1554 – After watching her husband’s execution from the Tower window and being met by his bloody remains on her journey to Tower Green, Lady Jane Grey mounted the scaffold steps to meet her own end. She was sixteen.
In the will of her also-teenage cousin King Edward VI, Jane was declared heir if he died childless, barring his half-sisters Mary and Elizabeth from the throne. Keeping his sisters from the throne, particulary the devout Catholic Mary, saved England from reversing all the reforming Protestant work Edward had done since inheriting the crown of his father, Henry VIII. Jane and her family were staunch reformers, so it seemed like it would be a successful solution.
When Edward died at sixteen, Jane had been proclaimed Queen of England. At the same time, Mary Tudor received news that she was now Queen. So WHO WAS THE
It turns out the real queen was whoever had the bigger army. And Mary had the bigger army. Lady Jane Grey was only Queen of England for thirteen days (though she is remembered as the Nine Day Queen), now it was just a question of her fate. Would she be imprisoned? Turned into a nun? Banished abroad? Executed?

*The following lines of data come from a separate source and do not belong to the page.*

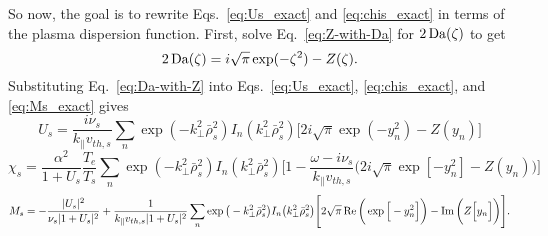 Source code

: So now, the goal is to rewrite Eqs.~\ref{eq:Us_exact} and \ref{eq:chis_exact} in terms of the plasma dispersion function.
First, solve Eq.~\ref{eq:Z-with-Da} for $2\operatorname{Da}(\zeta)$ to get
\begin{equation}
	2\operatorname{Da}(\zeta) = i\sqrt{\pi} \exp(-\zeta^2) -Z(\zeta).
	\label{eq:Da-with-Z}
\end{equation}
Substituting Eq.~\ref{eq:Da-with-Z} into Eqs.~\ref{eq:Us_exact}, \ref{eq:chis_exact}, and \ref{eq:Ms_exact} gives
\begin{equation}
	U_s = 
	\frac{i \nu_{s}}{k_\parallel v_{th,s}} 
	\sum_n \exp(-k_\perp^2 \bar{\rho}_s^2) I_n (k_\perp^2 \bar{\rho}_s^2) 
	\Big[ 2 i \sqrt{\pi} \exp(-y_n^2) - Z(y_n)\Big]
	\label{eq:Us_exact_Z}
\end{equation}
\begin{equation}
	\chi_s = 
	\frac{\alpha^2}{1+U_s} \frac{T_e}{T_s} 
	\sum_n \exp(-k_\perp^2 \bar{\rho}_s^2) I_n (k_\perp^2 \bar{\rho}_s^2) 
	\bigg[ 1 - \frac{\omega-i\nu_s}{k_\parallel v_{th,s}} 
	\Big( 2 i \sqrt{\pi} \exp[-y_n^2] - Z(y_n) \Big)
	\bigg]
	\label{eq:chis_exact_Z}
\end{equation}
\begin{equation}
	M_s = - \frac{|U_s|^2}{\nu_s |1+U_s|^2} 
	+ \frac{1}{k_\parallel v_{th,s} |1+U_s|^2}
	\sum_n \exp \big(-k_\perp^2 \bar{\rho}^2_s \big)
	I_n \big( k_\perp^2 \bar{\rho}^2_s \big)
	\Bigg[ 2\sqrt{\pi} \operatorname{Re}\bigg( \exp \Big[-y_n^2\Big] \bigg) - \operatorname{Im} \bigg( Z\Big[y_n\Big] \bigg)  \Bigg].
	\label{eq:Ms_exact_Z}
\end{equation}




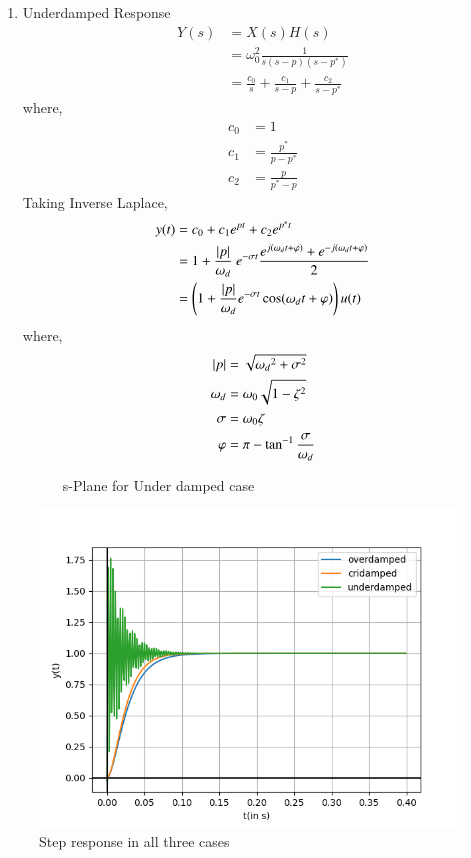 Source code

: \documentclass[journal,12pt,twocolumn]{IEEEtran}
\theoremstyle{remark}
\begin{document}
\begin{enumerate}
\item Underdamped Response
\begin{align}
    Y(s) &= X(s)H(s)\\
    &= \omega_0^2\frac{1}{s(s-p)(s-p^\ast)}\\
    &= \frac{c_0}{s}+\frac{c_1}{s-p}+\frac{c_2}{s-p^\ast}
\end{align}
where,
\begin{align}
    c_0 &= 1\\
    c_1 &= \frac{p^\ast}{p-p^\ast}\\
    c_2 &= \frac{p}{p^\ast-p}
\end{align}
Taking Inverse Laplace,
\begin{align}
    y(t) &= c_0+c_1e^{pt}+c_2e^{p^\ast t}\\
    &= 1+\frac{\left\vert p\right\vert}{\omega_d}\ e^{-\sigma t}\frac{
    e^{j(\omega_d t+\varphi)}+e^{-j(\omega_d t+\varphi)}}{2}\\
    &= \left(1+\frac{|p|}{\omega_d}e^{-\sigma t}\cos(\omega_d t+\varphi)\right)u(t)
\end{align}
where,
\begin{align}
    \left\vert p\right\vert&=\sqrt{{\omega_d}^2+\sigma^2}\\
    \omega_d&=\omega_0\sqrt{1-\zeta^2}\\
    \sigma&=\omega_0\zeta\\
    \varphi&=\pi-\tan^{-1}\frac{\sigma}{\omega_d}
\end{align}
\begin{figure}[!ht]
    \centering
    
    \caption{s-Plane for Under damped case}
\end{figure}
\end{enumerate}
\begin{figure}
    \centering
    \includegraphics[width = \columnwidth]{figs/plot.png}
    \caption{Step response in all three cases}
\end{figure}
\end{document}
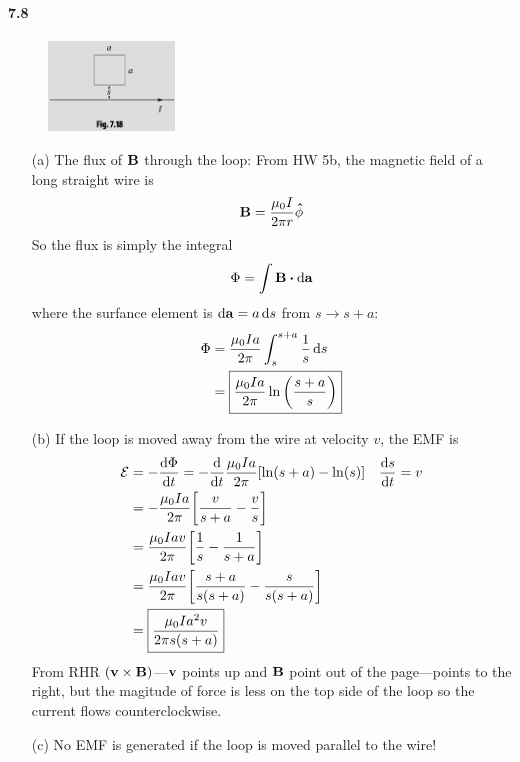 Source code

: \documentclass[../main.tex]{subfiles}
\begin{document}
\newpage
\paragraph{7.8} 
\begin{figure}[ht]
    \centering
    \includegraphics[width=0.3\textwidth]{hw11_5.png}
\end{figure}
\begin{itemize}
    \item [(a)] The flux of $\vb B$ through the loop: From HW 5b, the magnetic field of a long 
    straight wire is 
    \begin{align*}
        \vb B = \frac{\mu_0 I}{2\pi r} \vu \phi
    \end{align*}
    So the flux is simply the integral
    \begin{align*}
        \Phi = \int \vb B \vdot \dd{\vb a}
    \end{align*}
    where the surfance element is $\dd{\vb a} = a \dd{s}$ from $s \to s + a$:
    \begin{align*}
        \Phi &= \frac{\mu_0 Ia }{2\pi} \int_s^{s+a} \frac{1}{s} \dd{s} \\
        &= \boxed{\frac{\mu_0 Ia}{2\pi} \ln\qt(\frac{s+a}{s})}
    \end{align*}
    \item [(b)] If the loop is moved away from the wire at velocity $v$, the EMF is
    \begin{align*}
        \mathcal{E} &= -\dv{\Phi}{t} = -\dv{t} \frac{\mu_0 Ia}{2\pi} [\ln(s + a) - \ln(s)] \quad \dv{s}{t} = v \\
        &= -\frac{\mu_0 Ia}{2\pi} \qt[
            \frac{v}{s + a} - \frac{v}{s}
        ] \\
        &= \frac{\mu_0 Ia v}{2\pi} \qt[
            \frac{1}{s} - \frac{1}{s + a}
        ] \\
        &= \frac{\mu_0 Ia v}{2\pi} \qt[
            \frac{s+a}{s(s+a)} - \frac{s}{s(s+a)}
        ] \\
        &= \boxed{
            \frac{\mu_0 Ia^2 v}{2\pi s(s+a)}
        }
    \end{align*}
    From RHR $(\vb v \times \vb B)$---$\vb v$ points up and $\vb B$ point out of the page---points to the right,
    but the magitude of force is less on the top side of the loop so the current flows
    counterclockwise.
    \item [(c)] No EMF is generated if the loop is moved parallel to the wire!
\end{itemize}
\end{document}

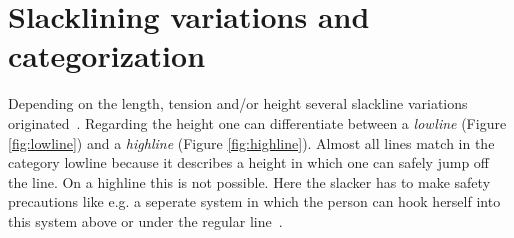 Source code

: \section{Slacklining variations and categorization}\label{3_2_slacklineVariations}
Depending on the length, tension and/or height several slackline variations originated~\cite{MillerMauser2013-sl, Kleindl2011-bl, Thomann2017-ab}. Regarding the height one can differentiate between a \textit{lowline} (Figure \ref{fig:lowline}) and a \textit{highline} (Figure \ref{fig:highline}). Almost all lines match in the category lowline because it describes a height in which one can safely jump off the line. On a highline this is not possible. Here the slacker has to make safety precautions like e.g. a seperate system in which the person can hook herself into this system above or under the regular line~\cite{Kleindl2011-bl}.
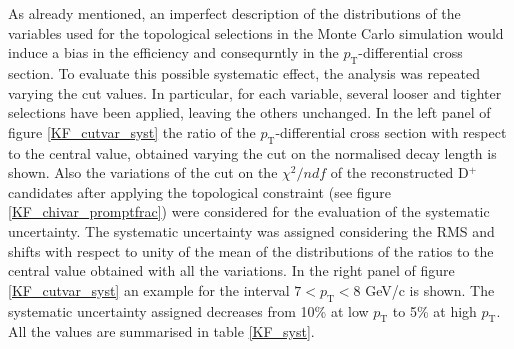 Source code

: \documentclass[b5paper,10pt,twoside,oldstyle,classica]{toptesi}
\newcommand{\pt}{p_\text{T}}
\begin{document}
As already mentioned, an imperfect description of the distributions of the variables used for the topological selections in the Monte Carlo simulation would induce a bias in the efficiency and consequrntly in the $\pt$-differential cross section. To evaluate this possible systematic effect, the analysis was repeated varying the cut values. In particular, for each variable, several looser and tighter selections have been applied, leaving the others unchanged. In the left panel of figure \ref{KF_cutvar_syst} the ratio of the $\pt$-differential cross section with respect to the central value, obtained varying the cut on the normalised decay length is shown. Also the variations of the cut on the $\chi^2/ndf$ of the reconstructed D$^+$ candidates after applying the topological constraint (see figure \ref{KF_chivar_promptfrac}) were considered for the evaluation of the systematic uncertainty. The systematic uncertainty was assigned considering the RMS and shifts with respect to unity of the mean of the distributions of the ratios to the central value obtained with all the variations. In the right panel of figure \ref{KF_cutvar_syst} an example for the interval $7<\pt<8$ GeV/c is shown. The systematic uncertainty assigned decreases from 10\% at low $\pt$ to 5\% at high $\pt$. All the values are summarised in table \ref{KF_syst}. 
\end{document}
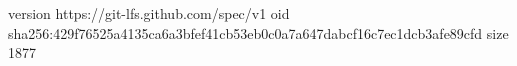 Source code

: version https://git-lfs.github.com/spec/v1
oid sha256:429f76525a4135ca6a3bfef41cb53eb0c0a7a647dabcf16c7ec1dcb3afe89cfd
size 1877
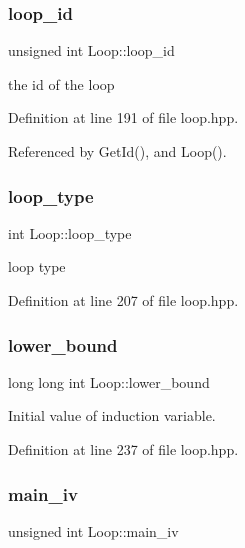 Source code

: \subsubsection{\texorpdfstring{loop\+\_\+id}{loop\_id}}
{\footnotesize\ttfamily unsigned int Loop\+::loop\+\_\+id\hspace{0.3cm}{\ttfamily [private]}}



the id of the loop 



Definition at line 191 of file loop.\+hpp.



Referenced by Get\+Id(), and Loop().

\mbox{\label{classLoop_a9fc5bf34e3b83e67b52e2b1b4d2f6fbb}} 
\subsubsection{\texorpdfstring{loop\+\_\+type}{loop\_type}}
{\footnotesize\ttfamily int Loop\+::loop\+\_\+type}



loop type 



Definition at line 207 of file loop.\+hpp.

\mbox{\label{classLoop_a9cc14c2a53623b781857a1cdd9565e73}} 
\subsubsection{\texorpdfstring{lower\+\_\+bound}{lower\_bound}}
{\footnotesize\ttfamily long long int Loop\+::lower\+\_\+bound}



Initial value of induction variable. 



Definition at line 237 of file loop.\+hpp.

\mbox{\label{classLoop_a4219dae712820c72a62df2a091c1141a}} 
\subsubsection{\texorpdfstring{main\+\_\+iv}{main\_iv}}
{\footnotesize\ttfamily unsigned int Loop\+::main\+\_\+iv}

While not an expert on Lady Jane and the events surrounding her, I don’t think Mary wanted her cousin to lose her head, just as Elizabeth I would later drag her feet in the execution of Mary Queen of Scots. However, it would eventually be inevitable.
Her scaffold speech was composed, though her ladies wept profusely for their mistress. Jane knelt, flipped her hair forward and out of the way, and was blindfolded — but terrifyingly couldn’t find the block. There were a few moments of panick before a bystander mercifully guided the young girl.
It’s speculated that J.K. Rowling based the Grey Lady on Jane Grey.